# [Records for the task]
*** Block opens ***
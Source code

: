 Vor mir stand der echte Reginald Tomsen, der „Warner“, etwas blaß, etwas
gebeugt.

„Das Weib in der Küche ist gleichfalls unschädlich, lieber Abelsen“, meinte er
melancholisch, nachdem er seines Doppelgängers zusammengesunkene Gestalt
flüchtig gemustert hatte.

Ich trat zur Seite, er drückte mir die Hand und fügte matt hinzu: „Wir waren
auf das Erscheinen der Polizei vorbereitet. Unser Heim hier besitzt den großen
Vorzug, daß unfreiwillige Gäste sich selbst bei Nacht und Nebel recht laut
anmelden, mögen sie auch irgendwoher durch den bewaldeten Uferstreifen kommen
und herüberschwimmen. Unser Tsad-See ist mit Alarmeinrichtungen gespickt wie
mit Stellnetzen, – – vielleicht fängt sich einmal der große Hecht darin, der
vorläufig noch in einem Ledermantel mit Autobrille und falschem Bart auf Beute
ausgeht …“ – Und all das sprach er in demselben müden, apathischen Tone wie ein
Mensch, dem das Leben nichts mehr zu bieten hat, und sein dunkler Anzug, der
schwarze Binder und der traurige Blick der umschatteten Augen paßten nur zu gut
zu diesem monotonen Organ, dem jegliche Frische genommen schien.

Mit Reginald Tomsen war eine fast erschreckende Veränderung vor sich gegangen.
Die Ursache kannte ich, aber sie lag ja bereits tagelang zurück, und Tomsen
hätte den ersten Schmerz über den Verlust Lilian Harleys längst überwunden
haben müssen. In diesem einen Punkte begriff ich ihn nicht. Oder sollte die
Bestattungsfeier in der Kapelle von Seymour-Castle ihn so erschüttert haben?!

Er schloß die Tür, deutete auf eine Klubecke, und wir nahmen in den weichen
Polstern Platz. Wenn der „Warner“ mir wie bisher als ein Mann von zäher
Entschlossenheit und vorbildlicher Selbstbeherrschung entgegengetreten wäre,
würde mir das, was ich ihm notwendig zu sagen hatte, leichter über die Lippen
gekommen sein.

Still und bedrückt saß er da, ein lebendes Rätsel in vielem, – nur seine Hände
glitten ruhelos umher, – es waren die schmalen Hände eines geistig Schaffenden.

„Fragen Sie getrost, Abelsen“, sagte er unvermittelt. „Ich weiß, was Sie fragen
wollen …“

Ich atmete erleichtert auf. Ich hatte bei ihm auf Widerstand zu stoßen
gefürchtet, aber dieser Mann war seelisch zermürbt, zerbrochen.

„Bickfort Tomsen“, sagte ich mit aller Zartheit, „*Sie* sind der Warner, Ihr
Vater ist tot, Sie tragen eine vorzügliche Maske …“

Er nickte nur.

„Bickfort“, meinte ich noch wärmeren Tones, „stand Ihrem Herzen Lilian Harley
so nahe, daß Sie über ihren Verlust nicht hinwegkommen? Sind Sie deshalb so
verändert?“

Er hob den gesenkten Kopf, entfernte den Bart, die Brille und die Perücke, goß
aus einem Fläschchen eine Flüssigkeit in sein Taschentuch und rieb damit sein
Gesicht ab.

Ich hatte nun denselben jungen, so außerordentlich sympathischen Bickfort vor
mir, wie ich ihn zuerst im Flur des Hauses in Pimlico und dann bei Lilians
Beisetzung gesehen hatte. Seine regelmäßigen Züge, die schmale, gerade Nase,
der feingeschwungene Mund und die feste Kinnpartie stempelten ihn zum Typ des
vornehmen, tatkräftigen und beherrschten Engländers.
*** Block closes ***
*** Block opens ***
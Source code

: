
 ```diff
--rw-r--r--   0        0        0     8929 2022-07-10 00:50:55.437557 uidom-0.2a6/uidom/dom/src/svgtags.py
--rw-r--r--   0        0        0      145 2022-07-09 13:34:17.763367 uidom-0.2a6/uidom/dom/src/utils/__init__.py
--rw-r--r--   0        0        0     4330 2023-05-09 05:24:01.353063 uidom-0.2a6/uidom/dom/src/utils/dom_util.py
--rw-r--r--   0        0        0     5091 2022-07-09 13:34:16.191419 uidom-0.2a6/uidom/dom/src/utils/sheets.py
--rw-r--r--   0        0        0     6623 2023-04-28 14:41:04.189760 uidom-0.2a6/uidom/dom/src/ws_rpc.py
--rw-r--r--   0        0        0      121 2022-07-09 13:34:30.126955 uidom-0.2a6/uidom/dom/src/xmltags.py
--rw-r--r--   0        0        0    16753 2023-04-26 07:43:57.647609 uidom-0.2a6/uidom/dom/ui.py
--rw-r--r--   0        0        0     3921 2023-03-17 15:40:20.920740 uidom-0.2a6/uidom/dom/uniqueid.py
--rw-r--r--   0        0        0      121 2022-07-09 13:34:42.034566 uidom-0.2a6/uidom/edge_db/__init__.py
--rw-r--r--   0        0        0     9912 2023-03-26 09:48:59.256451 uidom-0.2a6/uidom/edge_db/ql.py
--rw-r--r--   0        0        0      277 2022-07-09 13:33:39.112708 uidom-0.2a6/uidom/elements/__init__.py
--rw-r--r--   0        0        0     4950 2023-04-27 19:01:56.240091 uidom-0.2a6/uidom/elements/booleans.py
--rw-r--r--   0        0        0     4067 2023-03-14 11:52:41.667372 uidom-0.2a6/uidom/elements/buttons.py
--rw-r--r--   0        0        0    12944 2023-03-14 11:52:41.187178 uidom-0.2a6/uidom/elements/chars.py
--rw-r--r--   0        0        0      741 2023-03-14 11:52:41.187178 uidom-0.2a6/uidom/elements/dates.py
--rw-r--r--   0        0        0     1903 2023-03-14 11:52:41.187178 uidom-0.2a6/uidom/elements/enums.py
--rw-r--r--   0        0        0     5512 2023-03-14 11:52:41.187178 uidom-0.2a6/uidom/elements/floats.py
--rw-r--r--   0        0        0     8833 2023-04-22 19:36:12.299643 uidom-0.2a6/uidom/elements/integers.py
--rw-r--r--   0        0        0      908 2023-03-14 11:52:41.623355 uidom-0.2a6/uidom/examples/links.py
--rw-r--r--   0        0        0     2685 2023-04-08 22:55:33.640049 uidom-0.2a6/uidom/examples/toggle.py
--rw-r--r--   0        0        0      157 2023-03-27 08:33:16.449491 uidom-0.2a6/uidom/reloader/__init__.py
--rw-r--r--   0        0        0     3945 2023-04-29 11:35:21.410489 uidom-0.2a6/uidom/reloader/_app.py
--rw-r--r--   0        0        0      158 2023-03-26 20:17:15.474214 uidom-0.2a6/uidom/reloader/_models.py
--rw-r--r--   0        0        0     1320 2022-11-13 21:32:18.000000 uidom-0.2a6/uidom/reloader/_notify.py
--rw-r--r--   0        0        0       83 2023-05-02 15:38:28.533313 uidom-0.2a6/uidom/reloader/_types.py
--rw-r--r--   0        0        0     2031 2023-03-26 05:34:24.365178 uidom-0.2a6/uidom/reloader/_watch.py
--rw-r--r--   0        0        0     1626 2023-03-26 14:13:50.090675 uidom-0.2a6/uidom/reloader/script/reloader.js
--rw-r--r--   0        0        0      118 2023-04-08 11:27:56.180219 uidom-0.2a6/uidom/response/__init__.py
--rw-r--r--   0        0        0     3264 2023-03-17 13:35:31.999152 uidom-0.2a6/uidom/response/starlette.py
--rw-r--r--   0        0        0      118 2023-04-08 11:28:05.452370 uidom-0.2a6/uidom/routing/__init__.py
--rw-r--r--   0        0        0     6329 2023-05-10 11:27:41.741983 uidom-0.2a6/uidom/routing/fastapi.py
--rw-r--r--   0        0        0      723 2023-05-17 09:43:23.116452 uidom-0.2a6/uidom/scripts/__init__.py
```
*** Block closes ***
# [The problem]
Out of the entries above, write out only the lines between the line holding "flüchtig gemustert hatte." and the line holding "und herüberschwimmen. Unser", inclusive, each exactly as given.

# [Response to this exercise]
flüchtig gemustert hatte.

Ich trat zur Seite, er drückte mir die Hand und fügte matt hinzu: „Wir waren
auf das Erscheinen der Polizei vorbereitet. Unser Heim hier besitzt den großen
Vorzug, daß unfreiwillige Gäste sich selbst bei Nacht und Nebel recht laut
anmelden, mögen sie auch irgendwoher durch den bewaldeten Uferstreifen kommen
und herüberschwimmen. Unser Tsad-See ist mit Alarmeinrichtungen gespickt wie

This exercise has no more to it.